Voo Para a Liberdade

Na fazenda, de onde narro o que me aconteceu não existem a poluição, a corrida e nem o estresse das grandes cidades. É por isso que, de um tempo para cá, tenho passado mais tempo aqui do que lá. Tenho tido todo tempo do mundo e da vida que Deus me deu para aproveitar da maneira que convenha ao meu espirito saturado pelos quase quarenta anos de dedicação incansável à empresa que, finalmente, me aposentou. Mas, como inatividade mata muito mais do que qualquer coisa, procurei fugir disso através de uma ocupação simplesmente inusitada, mas muito útil a todos nós. Parece estranho vir para uma fazenda procurar ocupação quando é justamente esse o lugar ideal para não se fazer nada. Mas, estirar-se na rede, olhando as estrelas é tudo que eu menos quero e quase não faço. Os pássaros não me permitem esse privilégio. Vou explicar.

Desde que aqui me instalei, há pouco mais de dois anos, tenho conquistado a simpatia de alguns vizinhos, mas o ódio e, por que não dizer, a inveja da maioria. E tudo pelo simples fato de eu não aceitar que maltratem as pequenas aves. A liberdade é um dom divino e trazer passarinhos engaiolados para a pura diversão e ganância financeira eu considero crime, embora não se costuma prender quem tem por passatempo manter pássaros entre grades de arame ou mesmo dentro do que chamam de viveiro que, para mim, não passa de uma prisão com mais espaço. Passo os dias visitando fazendas e sítios aqui da região e ganhei, como já disse, inimigos, já tendo sofrido ameaças. Alguns lojistas não escondem sua insatisfação comigo e estou certo de que partem deles as ameaças que pairam contra mim; como não desisto fácil dos meus objetivos, vou em frente.

Nos primeiros meses da minha briga por essa causa mais do que justa enfrentei uma situação deveras periclitante. Eu estava numa festa dada por um dos fazendeiros do lugar, conhecido e admirado por sua enorme e invejável coleção de pássaros. Ele se gabava do “tesouro” que possuía. Não se cansava de o elogiar e adorava colher opiniões dos visitantes sobre seus doze viveiros, cada um habitado por pássaros conhecidos e muitos importados das mais diversas regiões do planeta. Ele não me conhecia; recebeu-me, apresentado por um de seus convidados. Quero dizer que, até aquele dia, nunca me havia passado pela cabeça criar um movimento em defesa de pássaros e aves sacrificados pelo homem a ponto de fundar uma ONG que hoje é referência mundial no assunto.
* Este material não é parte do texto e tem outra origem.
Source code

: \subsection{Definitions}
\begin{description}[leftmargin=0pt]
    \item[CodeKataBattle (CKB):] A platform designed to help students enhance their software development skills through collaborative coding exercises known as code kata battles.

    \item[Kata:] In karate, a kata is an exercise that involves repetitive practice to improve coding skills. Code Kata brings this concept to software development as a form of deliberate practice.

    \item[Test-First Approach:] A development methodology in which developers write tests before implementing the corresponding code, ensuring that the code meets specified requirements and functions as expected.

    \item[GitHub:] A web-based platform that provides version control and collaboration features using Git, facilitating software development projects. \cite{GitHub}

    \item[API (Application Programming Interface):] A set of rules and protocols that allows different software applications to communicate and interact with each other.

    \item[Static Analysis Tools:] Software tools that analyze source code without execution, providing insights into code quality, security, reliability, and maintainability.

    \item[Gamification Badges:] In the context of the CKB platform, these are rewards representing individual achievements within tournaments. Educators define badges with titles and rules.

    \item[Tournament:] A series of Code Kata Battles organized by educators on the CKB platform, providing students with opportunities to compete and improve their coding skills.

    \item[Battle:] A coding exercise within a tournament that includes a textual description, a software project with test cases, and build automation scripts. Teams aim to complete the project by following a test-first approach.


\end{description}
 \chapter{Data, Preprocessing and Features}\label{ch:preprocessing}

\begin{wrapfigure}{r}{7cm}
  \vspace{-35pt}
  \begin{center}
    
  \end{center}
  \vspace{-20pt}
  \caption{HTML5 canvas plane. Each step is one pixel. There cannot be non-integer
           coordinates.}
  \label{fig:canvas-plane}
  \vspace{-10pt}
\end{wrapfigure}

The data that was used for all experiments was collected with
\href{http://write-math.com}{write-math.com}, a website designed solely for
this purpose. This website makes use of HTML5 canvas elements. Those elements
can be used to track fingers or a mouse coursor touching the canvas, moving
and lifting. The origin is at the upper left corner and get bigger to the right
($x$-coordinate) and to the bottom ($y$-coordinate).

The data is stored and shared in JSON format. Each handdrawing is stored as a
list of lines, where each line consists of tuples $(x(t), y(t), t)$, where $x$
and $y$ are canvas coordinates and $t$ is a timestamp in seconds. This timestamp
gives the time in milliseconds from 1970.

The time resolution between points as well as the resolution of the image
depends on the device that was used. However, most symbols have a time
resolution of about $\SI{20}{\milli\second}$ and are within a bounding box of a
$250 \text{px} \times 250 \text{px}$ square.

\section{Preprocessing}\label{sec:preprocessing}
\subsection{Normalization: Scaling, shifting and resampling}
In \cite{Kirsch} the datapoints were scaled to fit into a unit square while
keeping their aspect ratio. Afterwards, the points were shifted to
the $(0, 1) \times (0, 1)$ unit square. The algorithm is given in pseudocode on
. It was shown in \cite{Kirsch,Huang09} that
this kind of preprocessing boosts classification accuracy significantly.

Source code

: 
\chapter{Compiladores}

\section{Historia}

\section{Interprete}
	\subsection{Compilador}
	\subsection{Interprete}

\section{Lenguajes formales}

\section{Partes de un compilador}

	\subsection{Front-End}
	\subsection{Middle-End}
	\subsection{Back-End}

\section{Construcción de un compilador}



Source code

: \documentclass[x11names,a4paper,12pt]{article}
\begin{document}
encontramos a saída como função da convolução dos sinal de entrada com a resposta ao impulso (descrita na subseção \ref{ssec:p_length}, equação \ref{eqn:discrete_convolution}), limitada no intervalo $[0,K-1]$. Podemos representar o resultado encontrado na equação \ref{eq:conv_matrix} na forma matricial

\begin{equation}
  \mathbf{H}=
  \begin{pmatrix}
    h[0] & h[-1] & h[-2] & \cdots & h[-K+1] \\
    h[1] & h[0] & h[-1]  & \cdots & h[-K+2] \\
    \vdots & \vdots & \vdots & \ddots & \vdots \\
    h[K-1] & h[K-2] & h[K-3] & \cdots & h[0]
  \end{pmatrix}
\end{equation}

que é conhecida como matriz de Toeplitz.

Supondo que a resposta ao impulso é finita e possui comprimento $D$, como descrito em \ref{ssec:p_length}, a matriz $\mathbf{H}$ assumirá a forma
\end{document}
Pois bem, nós conversávamos animadamente sobre a criação de pássaros e eu percebia, à medida que ele se expressava, e por seu entusiasmo, como era grande seu interesse nessa atividade e, segundo ele, vinha ganhando muito dinheiro com isto. Eu já não achava nada interessante perder tempo em troca troca de passarinhos, comparar o canto de um com o de outro e disputar qual o mais bonito e ganhar dinheiro com isso. Cobrir a gaiola, tornando ainda mais entristecido o cativeiro do inocente ser para que, sem saída, ele expresse sua amargura por meio de cantoria que se torna, assim, um apelo chamativo à liberdade é tão cruel quanto ineficiente, pois só contribui para encurtar a vida do pequenino ser. Usufruímos muito mais de sua capacidade e destreza largando-o nos braços da natureza, porque livre e feliz ele não se poupará em nos deleitar de canto e de cores.

- O senhor acha mesmo compensador manter esses bichinhos presos em cativeiros. Que vantagem podemos obter com isso? - Percebi que ele não recebera com satisfação essa minha demonstração de discórdia da minha parte.

- Porque? O senhor acaso tem algo contra à criação de pássaros?

- Na verdade não sou muito favorável. Acho uma judiação o que fazem com os indefesos.

- Se observar bem, verá que meus viveiros não são como a maioria, sujos e miseráveis de comida, eu os trato bem. Eu mesmo faço questão de cuidar pessoalmente de todos os detalhes.

- Sim, acredito. Isto dá ao senhor mais chances de ganhar dinheiro: pássaros bem cuidados cantam melhor e valem mais. Mas esquece de que está cometendo um ato de crueldade com esses seres? Eles foram criados para viverem soltos na natureza e nos alegrarem de lá. Já vivi em lugares onde as aves e pássaros são realmente felizes e vinham comer em nossas mãos sem medo de serem aprisionados; não falo dessa felicidade egoísta a que o senhor se refere. Mas da felicidade real e natural, essa que o senhor está vivendo agora. Acaso gostaria de ser prisioneiro em sua própria fazenda, gostaria de viver confinado em uma gaiola para o resto da vida?

Nesse ponto, sem conseguir esconder sua ira por minhas fortes palavras, ele me contestou, utilizando para isso uma mentira muito fácil de ser descoberta.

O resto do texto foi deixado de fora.